Chinese financial institutions provided $1.34 trillion in loans to developing countries from 2000 to 2021, according to a report by U.S. researchers at AidData.

This report highlighted China's shift from infrastructure lending to rescue lending. Even though lending commitments peaked at nearly $136 billion in 2016, China continued to commit to approximately $80 billion in loans and grants in 2021, according to a report from Reuters.

The data from this report encompasses nearly 21,000 projects in 165 low and middle-income countries, making it one of the most comprehensive datasets.

Beijing's overseas financing has helped it gain allies in the developing world but has also faced criticism from the West and some recipient countries, such as Sri Lanka and Zambia. These countries have expressed concerns that the infrastructure projects funded by China have left them burdened with debt they cannot repay.

The data shows changes in the sources and focus of China's overseas financing. While China's policy banks represented over half of the lending in 2013 when President Xi Jinping launched the Belt and Road Initiative, their share declined to 22% by 2021. The People's Bank of China and the State Administration of Foreign Exchange (SAFE) played a more significant role in lending in 2021, primarily providing bailout lending.

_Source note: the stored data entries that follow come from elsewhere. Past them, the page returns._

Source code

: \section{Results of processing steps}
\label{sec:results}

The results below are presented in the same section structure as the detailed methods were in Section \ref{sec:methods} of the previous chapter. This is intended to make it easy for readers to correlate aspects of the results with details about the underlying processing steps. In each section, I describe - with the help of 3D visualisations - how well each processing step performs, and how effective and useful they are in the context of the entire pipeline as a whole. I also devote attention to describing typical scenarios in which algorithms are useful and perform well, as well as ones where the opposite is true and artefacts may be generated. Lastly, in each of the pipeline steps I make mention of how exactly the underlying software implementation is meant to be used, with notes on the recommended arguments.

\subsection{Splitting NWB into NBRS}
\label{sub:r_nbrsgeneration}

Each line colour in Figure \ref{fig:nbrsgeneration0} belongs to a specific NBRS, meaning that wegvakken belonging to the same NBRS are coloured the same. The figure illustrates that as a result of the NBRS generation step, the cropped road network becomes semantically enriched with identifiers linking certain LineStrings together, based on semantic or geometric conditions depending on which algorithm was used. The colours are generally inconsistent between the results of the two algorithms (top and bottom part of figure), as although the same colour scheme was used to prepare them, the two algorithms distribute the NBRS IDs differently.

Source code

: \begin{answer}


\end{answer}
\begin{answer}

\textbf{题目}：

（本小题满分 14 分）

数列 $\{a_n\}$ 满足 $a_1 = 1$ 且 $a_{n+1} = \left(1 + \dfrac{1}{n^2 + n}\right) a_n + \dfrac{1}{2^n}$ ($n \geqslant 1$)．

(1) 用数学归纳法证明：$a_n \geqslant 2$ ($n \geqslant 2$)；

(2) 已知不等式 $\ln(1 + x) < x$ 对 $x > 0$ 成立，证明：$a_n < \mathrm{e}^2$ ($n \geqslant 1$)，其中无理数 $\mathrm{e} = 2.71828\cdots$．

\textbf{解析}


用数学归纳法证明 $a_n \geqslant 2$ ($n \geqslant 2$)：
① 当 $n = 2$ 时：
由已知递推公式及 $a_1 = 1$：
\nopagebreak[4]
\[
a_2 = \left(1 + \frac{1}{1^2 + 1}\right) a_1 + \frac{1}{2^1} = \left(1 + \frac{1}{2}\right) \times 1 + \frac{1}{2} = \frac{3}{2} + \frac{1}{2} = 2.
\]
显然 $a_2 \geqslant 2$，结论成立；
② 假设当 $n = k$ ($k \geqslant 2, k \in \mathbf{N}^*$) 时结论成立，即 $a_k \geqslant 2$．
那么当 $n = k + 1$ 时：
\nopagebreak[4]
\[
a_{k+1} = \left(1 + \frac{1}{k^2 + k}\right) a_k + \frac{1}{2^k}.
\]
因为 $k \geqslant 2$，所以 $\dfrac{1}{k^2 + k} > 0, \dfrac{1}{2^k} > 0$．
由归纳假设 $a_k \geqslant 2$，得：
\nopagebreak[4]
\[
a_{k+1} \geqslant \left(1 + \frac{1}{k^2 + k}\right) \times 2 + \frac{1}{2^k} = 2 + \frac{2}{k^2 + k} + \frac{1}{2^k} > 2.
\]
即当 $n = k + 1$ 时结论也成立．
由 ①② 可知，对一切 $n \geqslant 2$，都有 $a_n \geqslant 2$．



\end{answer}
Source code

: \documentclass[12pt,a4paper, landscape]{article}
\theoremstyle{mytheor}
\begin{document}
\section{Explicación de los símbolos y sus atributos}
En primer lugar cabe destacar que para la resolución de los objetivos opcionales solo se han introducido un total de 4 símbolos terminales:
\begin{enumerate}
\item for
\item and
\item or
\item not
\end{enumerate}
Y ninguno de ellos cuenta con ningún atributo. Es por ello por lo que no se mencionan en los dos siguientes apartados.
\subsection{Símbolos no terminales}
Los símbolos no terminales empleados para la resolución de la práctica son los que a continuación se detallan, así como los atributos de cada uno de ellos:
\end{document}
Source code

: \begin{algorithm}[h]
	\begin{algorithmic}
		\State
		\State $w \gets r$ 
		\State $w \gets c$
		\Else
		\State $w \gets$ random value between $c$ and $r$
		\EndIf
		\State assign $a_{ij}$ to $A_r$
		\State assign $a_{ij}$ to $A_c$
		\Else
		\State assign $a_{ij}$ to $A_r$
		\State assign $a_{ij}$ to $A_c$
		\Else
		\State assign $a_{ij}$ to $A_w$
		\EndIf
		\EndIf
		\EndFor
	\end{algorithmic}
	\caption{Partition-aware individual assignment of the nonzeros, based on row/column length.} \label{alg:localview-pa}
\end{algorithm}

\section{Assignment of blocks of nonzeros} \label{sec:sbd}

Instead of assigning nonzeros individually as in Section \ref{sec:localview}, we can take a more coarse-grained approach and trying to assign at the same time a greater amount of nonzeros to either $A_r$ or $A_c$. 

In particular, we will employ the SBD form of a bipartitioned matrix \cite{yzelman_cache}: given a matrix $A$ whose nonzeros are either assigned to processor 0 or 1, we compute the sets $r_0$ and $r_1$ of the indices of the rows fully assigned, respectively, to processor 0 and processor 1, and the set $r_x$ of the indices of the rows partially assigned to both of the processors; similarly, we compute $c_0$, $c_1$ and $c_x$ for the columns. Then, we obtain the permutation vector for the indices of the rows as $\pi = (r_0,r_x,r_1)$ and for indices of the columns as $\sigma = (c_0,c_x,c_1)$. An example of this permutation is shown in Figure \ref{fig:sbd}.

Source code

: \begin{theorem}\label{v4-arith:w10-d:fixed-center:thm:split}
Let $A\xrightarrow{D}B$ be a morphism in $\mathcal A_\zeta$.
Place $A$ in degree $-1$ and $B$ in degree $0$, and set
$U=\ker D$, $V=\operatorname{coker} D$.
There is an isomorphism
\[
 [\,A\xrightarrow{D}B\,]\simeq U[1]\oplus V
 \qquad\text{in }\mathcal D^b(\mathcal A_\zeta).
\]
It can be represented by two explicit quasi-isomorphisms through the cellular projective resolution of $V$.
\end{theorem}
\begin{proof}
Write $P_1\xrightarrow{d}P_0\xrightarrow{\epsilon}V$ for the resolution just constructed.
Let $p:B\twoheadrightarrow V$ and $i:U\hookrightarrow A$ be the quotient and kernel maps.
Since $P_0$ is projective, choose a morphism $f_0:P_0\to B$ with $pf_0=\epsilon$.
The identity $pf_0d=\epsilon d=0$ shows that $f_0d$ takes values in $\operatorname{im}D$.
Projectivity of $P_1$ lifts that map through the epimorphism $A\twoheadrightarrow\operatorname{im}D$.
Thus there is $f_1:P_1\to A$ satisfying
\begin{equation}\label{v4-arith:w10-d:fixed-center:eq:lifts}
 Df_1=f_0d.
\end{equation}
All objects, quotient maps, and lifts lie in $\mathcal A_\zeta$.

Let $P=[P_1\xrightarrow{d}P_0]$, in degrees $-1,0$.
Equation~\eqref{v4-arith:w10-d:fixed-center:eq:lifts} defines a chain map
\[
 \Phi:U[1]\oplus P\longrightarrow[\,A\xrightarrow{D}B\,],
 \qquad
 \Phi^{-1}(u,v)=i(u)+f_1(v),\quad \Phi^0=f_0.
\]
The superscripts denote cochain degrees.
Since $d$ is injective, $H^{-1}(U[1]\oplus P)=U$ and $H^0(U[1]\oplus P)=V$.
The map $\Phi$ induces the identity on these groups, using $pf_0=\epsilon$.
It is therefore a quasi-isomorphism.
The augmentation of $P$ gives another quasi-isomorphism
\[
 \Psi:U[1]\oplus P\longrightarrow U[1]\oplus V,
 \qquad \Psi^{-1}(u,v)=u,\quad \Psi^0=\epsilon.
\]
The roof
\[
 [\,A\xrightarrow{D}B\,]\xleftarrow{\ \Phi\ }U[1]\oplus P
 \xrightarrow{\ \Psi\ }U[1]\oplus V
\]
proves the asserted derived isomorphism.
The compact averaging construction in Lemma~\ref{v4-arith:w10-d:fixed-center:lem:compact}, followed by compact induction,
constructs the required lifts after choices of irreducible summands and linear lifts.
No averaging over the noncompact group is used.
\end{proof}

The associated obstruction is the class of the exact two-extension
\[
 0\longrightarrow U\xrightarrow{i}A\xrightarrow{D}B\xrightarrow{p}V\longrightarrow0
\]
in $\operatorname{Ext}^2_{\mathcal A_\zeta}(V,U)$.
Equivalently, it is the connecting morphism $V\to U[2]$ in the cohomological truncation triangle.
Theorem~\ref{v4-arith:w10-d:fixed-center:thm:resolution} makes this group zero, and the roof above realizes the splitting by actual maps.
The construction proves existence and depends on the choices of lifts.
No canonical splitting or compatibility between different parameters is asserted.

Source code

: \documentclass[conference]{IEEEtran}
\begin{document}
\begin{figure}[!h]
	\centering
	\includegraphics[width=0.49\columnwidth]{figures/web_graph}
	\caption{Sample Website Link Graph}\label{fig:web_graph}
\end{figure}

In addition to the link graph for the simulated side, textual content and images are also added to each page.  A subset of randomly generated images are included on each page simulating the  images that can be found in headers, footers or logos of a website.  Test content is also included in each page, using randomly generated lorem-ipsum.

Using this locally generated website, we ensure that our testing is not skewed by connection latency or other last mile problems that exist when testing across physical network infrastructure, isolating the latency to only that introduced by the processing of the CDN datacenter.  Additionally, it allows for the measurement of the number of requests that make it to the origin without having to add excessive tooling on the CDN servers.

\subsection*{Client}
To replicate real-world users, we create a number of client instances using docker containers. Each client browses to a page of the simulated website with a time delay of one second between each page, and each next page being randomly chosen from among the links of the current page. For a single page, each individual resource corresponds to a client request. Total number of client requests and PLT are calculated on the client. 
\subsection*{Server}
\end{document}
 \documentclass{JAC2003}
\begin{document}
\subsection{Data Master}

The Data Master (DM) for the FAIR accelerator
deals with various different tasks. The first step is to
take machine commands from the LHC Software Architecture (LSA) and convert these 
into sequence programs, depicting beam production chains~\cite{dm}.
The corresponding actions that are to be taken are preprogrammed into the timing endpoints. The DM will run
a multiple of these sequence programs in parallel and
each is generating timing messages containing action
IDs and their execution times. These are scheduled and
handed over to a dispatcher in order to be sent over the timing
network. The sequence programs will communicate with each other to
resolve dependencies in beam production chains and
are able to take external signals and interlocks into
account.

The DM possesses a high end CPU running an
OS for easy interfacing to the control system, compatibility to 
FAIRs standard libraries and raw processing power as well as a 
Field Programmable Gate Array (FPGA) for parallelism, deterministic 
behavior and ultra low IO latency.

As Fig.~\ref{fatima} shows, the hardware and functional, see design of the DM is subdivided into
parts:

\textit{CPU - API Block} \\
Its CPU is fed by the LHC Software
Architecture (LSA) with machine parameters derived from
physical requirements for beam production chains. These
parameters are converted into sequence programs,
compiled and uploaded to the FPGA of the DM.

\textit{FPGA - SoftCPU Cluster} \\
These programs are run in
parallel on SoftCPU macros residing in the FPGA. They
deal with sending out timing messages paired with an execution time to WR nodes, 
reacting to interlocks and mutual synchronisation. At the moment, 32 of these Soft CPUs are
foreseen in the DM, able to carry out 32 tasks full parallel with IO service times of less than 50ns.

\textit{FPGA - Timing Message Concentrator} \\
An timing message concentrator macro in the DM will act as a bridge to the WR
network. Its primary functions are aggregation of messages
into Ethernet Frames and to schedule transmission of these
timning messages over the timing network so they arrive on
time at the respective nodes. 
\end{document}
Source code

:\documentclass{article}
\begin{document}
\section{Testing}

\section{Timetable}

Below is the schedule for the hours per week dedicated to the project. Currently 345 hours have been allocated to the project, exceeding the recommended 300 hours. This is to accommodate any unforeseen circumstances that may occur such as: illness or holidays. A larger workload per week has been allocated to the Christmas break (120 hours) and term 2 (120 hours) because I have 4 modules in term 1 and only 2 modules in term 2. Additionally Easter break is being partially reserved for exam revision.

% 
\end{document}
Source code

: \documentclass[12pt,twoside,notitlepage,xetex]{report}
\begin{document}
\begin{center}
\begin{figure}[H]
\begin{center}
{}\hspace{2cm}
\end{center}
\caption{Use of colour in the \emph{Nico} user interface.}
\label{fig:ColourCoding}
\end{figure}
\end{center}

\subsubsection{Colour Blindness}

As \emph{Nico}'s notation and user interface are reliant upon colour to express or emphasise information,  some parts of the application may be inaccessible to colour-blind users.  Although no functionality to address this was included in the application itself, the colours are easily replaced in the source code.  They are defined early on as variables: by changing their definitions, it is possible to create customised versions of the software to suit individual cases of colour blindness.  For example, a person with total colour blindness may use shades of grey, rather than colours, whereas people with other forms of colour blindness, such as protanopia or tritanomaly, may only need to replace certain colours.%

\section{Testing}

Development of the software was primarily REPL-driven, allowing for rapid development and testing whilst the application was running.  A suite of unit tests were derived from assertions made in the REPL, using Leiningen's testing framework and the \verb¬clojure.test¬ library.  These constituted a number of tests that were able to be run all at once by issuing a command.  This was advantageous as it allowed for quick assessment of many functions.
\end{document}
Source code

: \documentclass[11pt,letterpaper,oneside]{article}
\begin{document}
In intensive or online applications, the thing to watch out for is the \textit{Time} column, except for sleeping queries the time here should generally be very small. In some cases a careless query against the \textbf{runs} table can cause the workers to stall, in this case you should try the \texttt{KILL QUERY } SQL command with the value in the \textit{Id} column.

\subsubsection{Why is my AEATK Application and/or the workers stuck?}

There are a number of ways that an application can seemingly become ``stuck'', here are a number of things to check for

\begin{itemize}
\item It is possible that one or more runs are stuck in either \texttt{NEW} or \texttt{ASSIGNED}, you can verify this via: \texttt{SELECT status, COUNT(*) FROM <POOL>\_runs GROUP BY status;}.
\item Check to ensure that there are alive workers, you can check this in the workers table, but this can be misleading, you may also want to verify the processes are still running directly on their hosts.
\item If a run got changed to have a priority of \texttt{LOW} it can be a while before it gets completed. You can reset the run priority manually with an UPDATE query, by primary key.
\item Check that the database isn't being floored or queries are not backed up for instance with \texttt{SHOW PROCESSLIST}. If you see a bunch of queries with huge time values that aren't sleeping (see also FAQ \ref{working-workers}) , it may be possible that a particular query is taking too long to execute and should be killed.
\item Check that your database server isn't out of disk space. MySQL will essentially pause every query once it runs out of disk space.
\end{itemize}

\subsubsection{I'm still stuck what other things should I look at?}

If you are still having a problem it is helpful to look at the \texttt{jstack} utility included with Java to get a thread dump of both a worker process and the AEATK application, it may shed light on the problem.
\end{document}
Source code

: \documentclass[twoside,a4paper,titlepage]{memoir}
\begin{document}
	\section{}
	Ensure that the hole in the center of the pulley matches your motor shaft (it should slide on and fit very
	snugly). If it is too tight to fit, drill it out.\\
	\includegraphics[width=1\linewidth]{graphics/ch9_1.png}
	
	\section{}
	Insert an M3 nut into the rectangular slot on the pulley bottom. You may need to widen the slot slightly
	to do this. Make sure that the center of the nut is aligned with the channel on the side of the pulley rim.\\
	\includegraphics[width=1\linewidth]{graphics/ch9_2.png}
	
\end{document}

The report by AidData noted that "Beijing is navigating an unfamiliar and uncomfortable role—as the world's largest official debt collector."

 

The study also found that much of China's growing rescue lending is denominated in renminbi, with loans in the Chinese currency surpassing U.S. dollars in 2020. Overdue payments to Chinese lenders have also increased.

To manage repayment risk, China uses foreign currency cash escrow accounts it controls. This arrangement is controversial because it gives China debt seniority, potentially disadvantaging other lenders, including multilateral development banks, during coordinated debt relief.

AidData identified 15 countries, mainly in Africa, with escrow accounts totaling a combined $2.5 billion at their peak in June 2023. The report's lead author, Brad Parks, noted that they could not identify all such accounts as they are usually kept private. However, they found collateralized loans worth $614 billion, with cash as the primary collateral required by Chinese lenders, indicating that the amount in escrow accounts could be much higher than $2.5 billion.

China is also collaborating more with multilateral lenders and Western commercial banks. Half of its non-emergency lending in 2021 involved syndicated loans, with 80% of those loans alongside Western banks and international financial institutions.

The destinations of Chinese overseas lending have also shifted. Loan commitments to African countries decreased from 31% of the total in 2018 to 12% in 2021, while lending to European countries nearly quadrupled to 23%. Another dataset showed loan commitments to African countries falling to a 20-year low in 2022.